- _EXERCISE DESCRIPTION_: Write out all the data again, exactly.

(DATA TO PROCESS)

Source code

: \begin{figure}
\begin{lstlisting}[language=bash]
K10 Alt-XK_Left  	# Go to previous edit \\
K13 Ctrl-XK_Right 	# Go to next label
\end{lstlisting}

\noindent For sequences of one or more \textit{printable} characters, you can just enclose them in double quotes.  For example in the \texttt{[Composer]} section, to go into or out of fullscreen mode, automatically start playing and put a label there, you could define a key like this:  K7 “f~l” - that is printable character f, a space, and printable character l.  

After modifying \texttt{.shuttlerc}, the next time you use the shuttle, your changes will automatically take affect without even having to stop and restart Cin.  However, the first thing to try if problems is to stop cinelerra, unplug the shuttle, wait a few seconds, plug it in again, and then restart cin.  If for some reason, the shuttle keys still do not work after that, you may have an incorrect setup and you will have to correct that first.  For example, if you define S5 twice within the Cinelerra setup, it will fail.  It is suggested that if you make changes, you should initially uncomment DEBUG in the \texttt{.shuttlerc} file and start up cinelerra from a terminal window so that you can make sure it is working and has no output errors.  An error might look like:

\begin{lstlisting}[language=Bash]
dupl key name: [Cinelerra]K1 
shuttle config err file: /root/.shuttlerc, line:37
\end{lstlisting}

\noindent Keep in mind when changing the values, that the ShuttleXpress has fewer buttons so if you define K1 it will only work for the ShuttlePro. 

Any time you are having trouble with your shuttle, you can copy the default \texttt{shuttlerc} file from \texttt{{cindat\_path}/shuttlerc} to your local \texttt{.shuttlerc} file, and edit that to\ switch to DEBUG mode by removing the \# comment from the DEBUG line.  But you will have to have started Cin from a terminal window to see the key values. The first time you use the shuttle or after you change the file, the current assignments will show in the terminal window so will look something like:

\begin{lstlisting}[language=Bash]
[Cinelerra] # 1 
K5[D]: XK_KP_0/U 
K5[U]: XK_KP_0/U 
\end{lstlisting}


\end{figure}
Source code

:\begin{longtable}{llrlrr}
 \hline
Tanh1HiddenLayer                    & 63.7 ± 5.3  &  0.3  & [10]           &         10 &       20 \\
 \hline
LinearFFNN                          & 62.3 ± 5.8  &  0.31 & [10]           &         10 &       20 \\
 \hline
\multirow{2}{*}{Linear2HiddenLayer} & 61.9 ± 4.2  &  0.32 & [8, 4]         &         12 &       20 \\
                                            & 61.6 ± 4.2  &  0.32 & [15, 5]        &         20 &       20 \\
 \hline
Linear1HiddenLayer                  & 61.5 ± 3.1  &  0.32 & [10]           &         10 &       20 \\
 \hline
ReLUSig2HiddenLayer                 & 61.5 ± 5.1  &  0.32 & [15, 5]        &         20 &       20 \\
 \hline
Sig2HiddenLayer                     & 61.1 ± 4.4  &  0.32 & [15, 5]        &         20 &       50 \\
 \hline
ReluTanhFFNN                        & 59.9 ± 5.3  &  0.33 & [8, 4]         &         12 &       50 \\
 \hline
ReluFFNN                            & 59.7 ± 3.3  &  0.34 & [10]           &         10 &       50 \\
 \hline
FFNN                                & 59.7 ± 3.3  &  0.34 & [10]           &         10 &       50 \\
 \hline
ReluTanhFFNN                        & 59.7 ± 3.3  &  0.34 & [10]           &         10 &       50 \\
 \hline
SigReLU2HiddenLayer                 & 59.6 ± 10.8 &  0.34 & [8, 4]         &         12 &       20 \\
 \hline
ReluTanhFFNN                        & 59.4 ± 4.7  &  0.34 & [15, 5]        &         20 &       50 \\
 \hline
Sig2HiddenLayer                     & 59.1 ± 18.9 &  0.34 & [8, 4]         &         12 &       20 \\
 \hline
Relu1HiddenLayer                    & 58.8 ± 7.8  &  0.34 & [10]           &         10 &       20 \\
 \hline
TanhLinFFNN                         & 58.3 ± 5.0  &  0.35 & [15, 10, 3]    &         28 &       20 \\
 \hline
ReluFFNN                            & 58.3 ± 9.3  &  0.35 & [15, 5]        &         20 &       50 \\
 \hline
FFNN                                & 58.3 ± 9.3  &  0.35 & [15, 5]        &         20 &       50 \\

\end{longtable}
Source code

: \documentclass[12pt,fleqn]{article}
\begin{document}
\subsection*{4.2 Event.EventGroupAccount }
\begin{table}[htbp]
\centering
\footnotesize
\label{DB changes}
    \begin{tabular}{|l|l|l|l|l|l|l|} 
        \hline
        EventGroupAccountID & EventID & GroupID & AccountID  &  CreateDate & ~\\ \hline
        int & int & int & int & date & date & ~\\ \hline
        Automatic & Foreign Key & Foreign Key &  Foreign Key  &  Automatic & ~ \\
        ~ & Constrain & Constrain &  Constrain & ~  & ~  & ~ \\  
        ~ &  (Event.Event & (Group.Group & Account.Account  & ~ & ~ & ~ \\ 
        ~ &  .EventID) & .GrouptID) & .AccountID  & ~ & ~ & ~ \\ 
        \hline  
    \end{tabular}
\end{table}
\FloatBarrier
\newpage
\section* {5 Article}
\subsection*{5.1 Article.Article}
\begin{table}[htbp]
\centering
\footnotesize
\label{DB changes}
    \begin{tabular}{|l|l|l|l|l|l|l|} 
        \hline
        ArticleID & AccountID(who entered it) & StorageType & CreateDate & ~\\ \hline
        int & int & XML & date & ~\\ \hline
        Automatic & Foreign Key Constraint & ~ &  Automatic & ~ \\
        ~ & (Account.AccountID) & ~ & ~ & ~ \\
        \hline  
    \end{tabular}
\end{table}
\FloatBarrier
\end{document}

(End DATA TO PROCESS)

- _RESULT BELOW_:
Source code

: \begin{figure}
\begin{lstlisting}[language=bash]
K10 Alt-XK_Left  	# Go to previous edit \\
K13 Ctrl-XK_Right 	# Go to next label
\end{lstlisting}

\noindent For sequences of one or more \textit{printable} characters, you can just enclose them in double quotes.  For example in the \texttt{[Composer]} section, to go into or out of fullscreen mode, automatically start playing and put a label there, you could define a key like this:  K7 “f~l” - that is printable character f, a space, and printable character l.  

After modifying \texttt{.shuttlerc}, the next time you use the shuttle, your changes will automatically take affect without even having to stop and restart Cin.  However, the first thing to try if problems is to stop cinelerra, unplug the shuttle, wait a few seconds, plug it in again, and then restart cin.  If for some reason, the shuttle keys still do not work after that, you may have an incorrect setup and you will have to correct that first.  For example, if you define S5 twice within the Cinelerra setup, it will fail.  It is suggested that if you make changes, you should initially uncomment DEBUG in the \texttt{.shuttlerc} file and start up cinelerra from a terminal window so that you can make sure it is working and has no output errors.  An error might look like:

\begin{lstlisting}[language=Bash]
dupl key name: [Cinelerra]K1 
shuttle config err file: /root/.shuttlerc, line:37
\end{lstlisting}

\noindent Keep in mind when changing the values, that the ShuttleXpress has fewer buttons so if you define K1 it will only work for the ShuttlePro. 

Any time you are having trouble with your shuttle, you can copy the default \texttt{shuttlerc} file from \texttt{{cindat\_path}/shuttlerc} to your local \texttt{.shuttlerc} file, and edit that to\ switch to DEBUG mode by removing the \# comment from the DEBUG line.  But you will have to have started Cin from a terminal window to see the key values. The first time you use the shuttle or after you change the file, the current assignments will show in the terminal window so will look something like:

\begin{lstlisting}[language=Bash]
[Cinelerra] # 1 
K5[D]: XK_KP_0/U 
K5[U]: XK_KP_0/U 
\end{lstlisting}


\end{figure}
Source code

:\begin{longtable}{llrlrr}
 \hline
Tanh1HiddenLayer                    & 63.7 ± 5.3  &  0.3  & [10]           &         10 &       20 \\
 \hline
LinearFFNN                          & 62.3 ± 5.8  &  0.31 & [10]           &         10 &       20 \\
 \hline
\multirow{2}{*}{Linear2HiddenLayer} & 61.9 ± 4.2  &  0.32 & [8, 4]         &         12 &       20 \\
                                            & 61.6 ± 4.2  &  0.32 & [15, 5]        &         20 &       20 \\
 \hline
Linear1HiddenLayer                  & 61.5 ± 3.1  &  0.32 & [10]           &         10 &       20 \\
 \hline
ReLUSig2HiddenLayer                 & 61.5 ± 5.1  &  0.32 & [15, 5]        &         20 &       20 \\
 \hline
Sig2HiddenLayer                     & 61.1 ± 4.4  &  0.32 & [15, 5]        &         20 &       50 \\
 \hline
ReluTanhFFNN                        & 59.9 ± 5.3  &  0.33 & [8, 4]         &         12 &       50 \\
 \hline
ReluFFNN                            & 59.7 ± 3.3  &  0.34 & [10]           &         10 &       50 \\
 \hline
FFNN                                & 59.7 ± 3.3  &  0.34 & [10]           &         10 &       50 \\
 \hline
ReluTanhFFNN                        & 59.7 ± 3.3  &  0.34 & [10]           &         10 &       50 \\
 \hline
SigReLU2HiddenLayer                 & 59.6 ± 10.8 &  0.34 & [8, 4]         &         12 &       20 \\
 \hline
ReluTanhFFNN                        & 59.4 ± 4.7  &  0.34 & [15, 5]        &         20 &       50 \\
 \hline
Sig2HiddenLayer                     & 59.1 ± 18.9 &  0.34 & [8, 4]         &         12 &       20 \\
 \hline
Relu1HiddenLayer                    & 58.8 ± 7.8  &  0.34 & [10]           &         10 &       20 \\
 \hline
TanhLinFFNN                         & 58.3 ± 5.0  &  0.35 & [15, 10, 3]    &         28 &       20 \\
 \hline
ReluFFNN                            & 58.3 ± 9.3  &  0.35 & [15, 5]        &         20 &       50 \\
 \hline
FFNN                                & 58.3 ± 9.3  &  0.35 & [15, 5]        &         20 &       50 \\

\end{longtable}
Source code

: \documentclass[12pt,fleqn]{article}
\begin{document}
\subsection*{4.2 Event.EventGroupAccount }
\begin{table}[htbp]
\centering
\footnotesize
\label{DB changes}
    \begin{tabular}{|l|l|l|l|l|l|l|} 
        \hline
        EventGroupAccountID & EventID & GroupID & AccountID  &  CreateDate & ~\\ \hline
        int & int & int & int & date & date & ~\\ \hline
        Automatic & Foreign Key & Foreign Key &  Foreign Key  &  Automatic & ~ \\
        ~ & Constrain & Constrain &  Constrain & ~  & ~  & ~ \\  
        ~ &  (Event.Event & (Group.Group & Account.Account  & ~ & ~ & ~ \\ 
        ~ &  .EventID) & .GrouptID) & .AccountID  & ~ & ~ & ~ \\ 
        \hline  
    \end{tabular}
\end{table}
\FloatBarrier
\newpage
\section* {5 Article}
\subsection*{5.1 Article.Article}
\begin{table}[htbp]
\centering
\footnotesize
\label{DB changes}
    \begin{tabular}{|l|l|l|l|l|l|l|} 
        \hline
        ArticleID & AccountID(who entered it) & StorageType & CreateDate & ~\\ \hline
        int & int & XML & date & ~\\ \hline
        Automatic & Foreign Key Constraint & ~ &  Automatic & ~ \\
        ~ & (Account.AccountID) & ~ & ~ & ~ \\
        \hline  
    \end{tabular}
\end{table}
\FloatBarrier
\end{document}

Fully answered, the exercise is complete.